Turkey’s consumer inflation last month climbed to one of the highest levels since Turkish President Recep Tayyip Erdogan came to power 15 years ago, spurring calls for higher interest rates to rein in prices.
The inflation rate rose for a sixth month to 24.5 percent from a year earlier, above all expectations in a Bloomberg survey where the median estimate was 21.1 percent.
The monthly rate was 6.3 percent, driven by an across-the-board spike provoked by the lira’s meltdown.
Turkish Minister of Finance and Treasury Berat Albayrak blamed hoarders and speculators, and predicted inflation would stop quickening next month.
Yesterday’s inflation report puts monetary policymakers in a bind.
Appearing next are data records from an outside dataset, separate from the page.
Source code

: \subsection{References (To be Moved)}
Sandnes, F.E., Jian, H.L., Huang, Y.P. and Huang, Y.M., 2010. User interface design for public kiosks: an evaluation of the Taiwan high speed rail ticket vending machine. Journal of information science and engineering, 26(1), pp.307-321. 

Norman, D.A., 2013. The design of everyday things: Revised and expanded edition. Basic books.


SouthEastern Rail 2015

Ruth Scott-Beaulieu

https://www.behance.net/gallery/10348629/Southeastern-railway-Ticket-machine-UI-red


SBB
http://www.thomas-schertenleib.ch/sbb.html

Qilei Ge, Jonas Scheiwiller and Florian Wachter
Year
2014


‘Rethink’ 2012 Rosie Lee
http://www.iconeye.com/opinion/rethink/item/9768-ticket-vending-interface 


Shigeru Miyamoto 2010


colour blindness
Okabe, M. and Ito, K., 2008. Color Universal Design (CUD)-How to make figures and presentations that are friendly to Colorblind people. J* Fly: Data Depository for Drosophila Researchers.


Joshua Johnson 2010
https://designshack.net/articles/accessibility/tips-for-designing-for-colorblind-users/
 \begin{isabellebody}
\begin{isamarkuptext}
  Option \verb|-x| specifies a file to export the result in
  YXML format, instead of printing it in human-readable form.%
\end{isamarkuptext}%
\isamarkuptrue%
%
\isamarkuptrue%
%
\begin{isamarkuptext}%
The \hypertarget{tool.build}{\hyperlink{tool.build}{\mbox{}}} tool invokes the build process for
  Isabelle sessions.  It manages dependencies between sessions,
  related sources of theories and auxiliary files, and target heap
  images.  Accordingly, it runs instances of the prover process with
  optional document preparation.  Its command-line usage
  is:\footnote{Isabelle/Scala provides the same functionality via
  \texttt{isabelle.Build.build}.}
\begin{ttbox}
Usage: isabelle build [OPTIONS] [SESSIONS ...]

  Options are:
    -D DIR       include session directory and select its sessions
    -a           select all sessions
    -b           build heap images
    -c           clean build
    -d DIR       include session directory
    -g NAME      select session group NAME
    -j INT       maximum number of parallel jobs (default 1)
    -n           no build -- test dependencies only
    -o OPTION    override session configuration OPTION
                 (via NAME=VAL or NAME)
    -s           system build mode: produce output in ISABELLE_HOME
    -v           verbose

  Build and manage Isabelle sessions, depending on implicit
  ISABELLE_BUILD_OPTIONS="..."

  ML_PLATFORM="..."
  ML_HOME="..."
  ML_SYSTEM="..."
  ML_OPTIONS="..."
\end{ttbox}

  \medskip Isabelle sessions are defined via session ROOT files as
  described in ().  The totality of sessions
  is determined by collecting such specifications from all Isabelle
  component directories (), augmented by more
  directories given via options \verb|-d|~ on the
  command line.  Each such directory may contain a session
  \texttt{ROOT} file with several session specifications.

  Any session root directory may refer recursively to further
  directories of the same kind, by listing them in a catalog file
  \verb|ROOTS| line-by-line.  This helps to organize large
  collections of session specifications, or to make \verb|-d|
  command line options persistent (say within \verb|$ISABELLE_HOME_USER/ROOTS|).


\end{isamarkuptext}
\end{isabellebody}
The central bank raised borrowing costs last month to their highest level in nearly two decades, yet prices are gaining at their fastest pace since June 2003.
Given Albayrak’s distaste for higher interest rates and an apparent slowdown in the economy, the bank has little room to act against further price surges.
However, with the lira losing as much as 40 percent of its value against the dollar since the beginning of the year, the worst may be yet to come.
“An inflation print so bad that it truly feels like old Turkey,” said Inan Demir, an economist at Nomura International in London. “But this is simply too bad to ignore. Note that annual headline inflation is now above the bank’s policy rate at 24 percent, which calls for another rate hike.”
The lira weakened as much as 1.6 percent after the data release.
The inflation rate is almost five times the central bank’s target of 5 percent and almost double its forecast for this year.
Speaking after the data release in a prearranged interview with NTV, Albayrak attributed much of the increase to hoarding and speculative pricing by businesses taking advantage of volatility.
Officials would start meeting tomorrow with representatives of various sectors of the economy for a new framework to curb prices that the government would likely announce next week, he said.
“The current trend will be broken in October,” Albayrak said.
Nigel Rendell, a London-based senior analyst at Medley Global Advisors, said the inflation figure was “a shocker,” but maintained some optimism that weak consumption might offset inflationary pressures at some point.
“Interest rates of 24 percent provide some protection, and there is a sense that the weakness of domestic demand will be the dominating disinflationary force in a few months’ time once the foreign exchange pass-through has fed its way through the system,” Rendell said.
What might worry policymakers is the pace at which consumer inflation is catching up with producers’ rising costs, BlueBay Asset Management LLC strategist Tim Ash said.
Producer prices last month rose by more 10 percent from August, bringing the annual increases to more than 46 percent.